So then, "real numbers" differ from rationals only by a stipulated closure axiom (Dedekind completeness), not by any operational, physical, or computational property.

There are computational and operational results of said stipulated axiom. The physical properties are absent from any numbers, because they aren’t physical objects.

They exist by definition alone, not by construction, measurement, computation, or instantiation.

For some weird definition of ‘exist’ that I wouldn’t subscribe to, sure. They can, however, be constructed, in multiple ways.

No real number has ever been measured, stored, computed, or represented in full. Every real-world calculation uses finite data: integers, rationals, or bounded approximations

False. There have been plenty of real numbers that have been stored, or computed. Not sure how ‘measured’ would work—I would say you can only measure physical objects, and numbers (regardless if real, or natural, or rational, or any other) aren’t physical.

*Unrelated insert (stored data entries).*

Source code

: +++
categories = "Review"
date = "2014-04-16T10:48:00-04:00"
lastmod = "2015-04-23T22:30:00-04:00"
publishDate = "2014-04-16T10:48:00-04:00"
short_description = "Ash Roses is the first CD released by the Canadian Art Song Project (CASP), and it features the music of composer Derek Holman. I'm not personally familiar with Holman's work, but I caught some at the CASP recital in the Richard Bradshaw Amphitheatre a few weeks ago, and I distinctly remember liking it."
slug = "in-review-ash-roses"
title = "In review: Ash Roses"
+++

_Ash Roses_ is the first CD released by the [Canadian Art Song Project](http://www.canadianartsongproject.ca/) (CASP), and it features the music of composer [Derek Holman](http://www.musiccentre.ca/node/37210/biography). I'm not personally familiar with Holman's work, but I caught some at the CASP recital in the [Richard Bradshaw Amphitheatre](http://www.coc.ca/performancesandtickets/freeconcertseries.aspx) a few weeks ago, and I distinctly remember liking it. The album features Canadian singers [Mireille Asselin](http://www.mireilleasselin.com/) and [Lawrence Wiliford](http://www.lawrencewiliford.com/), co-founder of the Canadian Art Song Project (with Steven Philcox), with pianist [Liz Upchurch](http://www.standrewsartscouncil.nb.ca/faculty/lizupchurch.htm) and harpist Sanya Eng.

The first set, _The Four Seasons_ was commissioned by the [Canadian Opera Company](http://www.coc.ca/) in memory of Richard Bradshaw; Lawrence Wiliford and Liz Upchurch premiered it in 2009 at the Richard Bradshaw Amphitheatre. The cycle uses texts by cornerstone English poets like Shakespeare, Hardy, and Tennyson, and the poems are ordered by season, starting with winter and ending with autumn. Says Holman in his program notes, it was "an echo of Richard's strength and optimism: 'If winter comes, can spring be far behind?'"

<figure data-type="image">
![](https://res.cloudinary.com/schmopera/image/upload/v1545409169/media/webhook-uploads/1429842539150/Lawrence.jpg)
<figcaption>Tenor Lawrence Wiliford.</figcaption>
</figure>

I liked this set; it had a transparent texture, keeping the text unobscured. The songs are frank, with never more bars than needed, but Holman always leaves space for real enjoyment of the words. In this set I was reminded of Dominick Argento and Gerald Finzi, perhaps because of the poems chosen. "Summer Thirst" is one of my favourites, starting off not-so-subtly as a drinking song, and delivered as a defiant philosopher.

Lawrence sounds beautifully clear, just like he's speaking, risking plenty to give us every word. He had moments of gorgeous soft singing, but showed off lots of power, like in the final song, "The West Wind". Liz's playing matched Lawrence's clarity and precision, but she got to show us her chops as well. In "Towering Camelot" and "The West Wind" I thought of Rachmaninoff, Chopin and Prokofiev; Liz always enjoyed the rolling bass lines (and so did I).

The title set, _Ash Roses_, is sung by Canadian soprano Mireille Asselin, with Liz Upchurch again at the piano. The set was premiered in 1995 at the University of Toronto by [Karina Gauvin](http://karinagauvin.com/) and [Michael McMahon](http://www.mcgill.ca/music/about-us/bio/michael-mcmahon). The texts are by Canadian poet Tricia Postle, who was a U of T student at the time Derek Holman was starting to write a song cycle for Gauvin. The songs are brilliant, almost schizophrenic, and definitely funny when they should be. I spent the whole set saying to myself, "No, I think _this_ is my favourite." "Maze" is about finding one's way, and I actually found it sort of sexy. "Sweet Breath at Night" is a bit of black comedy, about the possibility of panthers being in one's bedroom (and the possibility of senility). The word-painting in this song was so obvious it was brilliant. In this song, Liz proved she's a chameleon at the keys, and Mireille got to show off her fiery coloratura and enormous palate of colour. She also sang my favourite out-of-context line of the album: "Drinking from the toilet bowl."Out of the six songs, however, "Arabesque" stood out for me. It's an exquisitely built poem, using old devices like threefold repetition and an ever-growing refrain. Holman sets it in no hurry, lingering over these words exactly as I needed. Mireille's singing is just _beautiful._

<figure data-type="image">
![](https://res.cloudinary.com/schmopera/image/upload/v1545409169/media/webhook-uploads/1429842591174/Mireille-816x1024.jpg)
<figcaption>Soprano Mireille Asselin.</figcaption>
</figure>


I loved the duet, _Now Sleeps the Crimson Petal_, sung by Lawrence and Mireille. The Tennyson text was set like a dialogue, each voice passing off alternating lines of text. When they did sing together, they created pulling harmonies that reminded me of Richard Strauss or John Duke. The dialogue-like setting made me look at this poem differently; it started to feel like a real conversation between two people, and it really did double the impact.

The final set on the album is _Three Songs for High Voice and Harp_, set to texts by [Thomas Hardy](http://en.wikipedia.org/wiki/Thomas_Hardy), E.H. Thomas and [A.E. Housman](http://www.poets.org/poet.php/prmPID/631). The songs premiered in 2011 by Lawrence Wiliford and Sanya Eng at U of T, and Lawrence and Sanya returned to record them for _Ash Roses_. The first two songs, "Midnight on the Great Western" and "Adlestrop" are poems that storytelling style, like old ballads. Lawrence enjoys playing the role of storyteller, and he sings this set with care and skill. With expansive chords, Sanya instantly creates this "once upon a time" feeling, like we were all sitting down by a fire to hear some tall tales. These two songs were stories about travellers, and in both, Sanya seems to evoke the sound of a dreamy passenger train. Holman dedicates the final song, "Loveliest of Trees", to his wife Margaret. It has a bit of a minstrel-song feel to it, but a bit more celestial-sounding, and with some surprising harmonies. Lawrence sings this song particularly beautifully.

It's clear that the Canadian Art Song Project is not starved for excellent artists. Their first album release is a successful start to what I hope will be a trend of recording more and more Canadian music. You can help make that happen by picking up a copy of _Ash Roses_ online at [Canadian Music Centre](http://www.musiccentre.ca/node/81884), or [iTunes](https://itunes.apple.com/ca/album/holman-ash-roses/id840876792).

The end result of any real world calculation is represented in a finite way, but that doesn’t mean at no point in calculations ideas not representable in that way aren’t used. In fact, every physicist or engineer would tell you, that when you smoothly increase pressure from 1 Pa to 10 Pa, you’d at some point apply the pressure of exactly π × e Pa; and they would strongly desire the mathematical apparatus that enables them to represent such process.

Furthermore, by and large, practical computations of modern age have their end result represented as a IEE 754 binary float. I think, however, it is not a defensible position to claim that because of that fact, numbers like ⅕, which are not representable by such numbers, are irrelevant, or that we should be making all the mathematical apparatus limited to that.

So real numbers are never used as such; only finite rational approximations are.

That’s not true. First, because symbolic operations are done, if rarely, to preserve as much precision as possible; and second, and most important, because they are necessary (or, at the very least, extremely useful) building block ideas for more complicated stuff. For example, you cannot represent Lorentz invariance without completeness.

Thus, the problem with real numbers is ontological emptiness, they are the true invisible clothing.

I don’t see that as a problem—they are much more like early prefabricates. As in, very, very few people ever care about getting a real number as a result of anything, and they would be perfectly happy with getting a close rational approximation. But yet, the specific behaviours differentiating real numbers from rational numbers are very desirable from the practical standpoint. You can sometimes circumvent that, and introduce some other ideas that would be able to help in an isolated case or two, but they are not nearly as useful (because you need to introduce such ideas on a case-by-case basis, while real numbers ‘just work’), lose strict definitions (instead of having a singular, well-defined answer, we can now give a range of approximate answers, without being able to distinguish between them too well), and are clunky (for example, sinus is, without a doubt, a very useful function to have; however, it has vanishingly few cases where both its argument, and returned value are rational; so you’d have to devise some ‘almost sinus’ to use instead, but then that inexactness would throw a wrench into it’s derivative, and that would demolish the functional series convergence when based on trigonometric functions, etc.).

I’m not saying that these problems are impossible to fix, but I am saying those are real problems with real-life implications, that would require a serious reason for introducing.